The bottom “slice” of the sandwich consists of later-opening countries. China’s Reform and Opening-up after 1978 inspired many countries to follow a path of open development. While maintaining sovereign independence, these countries actively opened up and reformed their domestic systems to promote national economic development. This development model isn’t “patented”; others can emulate it. In 1990, India implemented opening-up policies, with its first major success being the rapid rise of Bangalore’s software industry, which greatly unleashed India’s human capital. Many countries in Southeast Asia, the Middle East, and Africa also followed our development path.
The later a country opens up, the lower its factor prices tend to be. In this situation, China found itself in a relatively unfavorable position: on one hand, our innovation and creative capabilities were still far from sufficient; on the other, our comprehensive factor costs were already higher than those of later-opening countries. We were stuck in the middle, “not reaching the top nor touching the bottom” – hence the need to “break through.”

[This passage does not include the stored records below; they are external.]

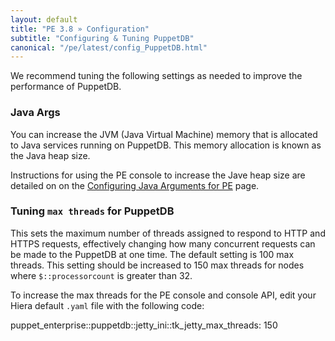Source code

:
 ```yaml
---
layout: default
title: "PE 3.8 » Configuration"
subtitle: "Configuring & Tuning PuppetDB"
canonical: "/pe/latest/config_PuppetDB.html"
---
```


We recommend tuning the following settings as needed to improve the performance of PuppetDB.

### Java Args

You can increase the JVM (Java Virtual Machine) memory that is allocated to Java services running on PuppetDB. This memory allocation is known as the Java heap size.

Instructions for using the PE console to increase the Jave heap size are detailed on on the [Configuring Java Arguments for PE](/config_java_args.html#pe-console-service) page.

### Tuning `max threads` for PuppetDB
This sets the maximum number of threads assigned to respond to HTTP and HTTPS requests, effectively changing how many concurrent requests can be made to the PuppetDB at one time. The default setting is 100 max threads. This setting should be increased to 150 max threads for nodes where `$::processorcount` is greater than 32.

To increase the max threads for the PE console and console API, edit your Hiera default `.yaml` file with the following code:

puppet_enterprise::puppetdb::jetty_ini::tk_jetty_max_threads: 150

This was the perspective in my 2017 book Breaking Through. After its publication, my task was to observe how this breakthrough could be achieved. I don’t presume to have the ability to advise enterprises and industries on how to break through, as I’m an academic without practical experience. However, I can observe within China’s vast reform and opening-up environment, seeking out places that have found ways to solve problems. But before my investigations could yield clear conclusions or a successful breakthrough was achieved, China encountered unprecedented and historically unique events like “decoupling,” deteriorating Sino-US relations, and the three-year COVID-19 pandemic. This was a new situation not seen since 1978.
As I mentioned in Pathfinding, the most significant change after 1978 has been in Sino-US relations, and the root of this shift lies in changes within the US. China was focused on its own affairs, maintaining high annual economic growth and large trade surpluses, paying little attention to the global impact of changes in the US. Between 2002 and 2004, voices at IMF and World Bank meetings pointed out that the biggest risk facing the world was global economic imbalance – specifically, some countries accumulating huge trade surpluses while others, like the US, ran large deficits. They argued this situation would inevitably lead to complex changes in international relations and profound shifts in the competitive landscape.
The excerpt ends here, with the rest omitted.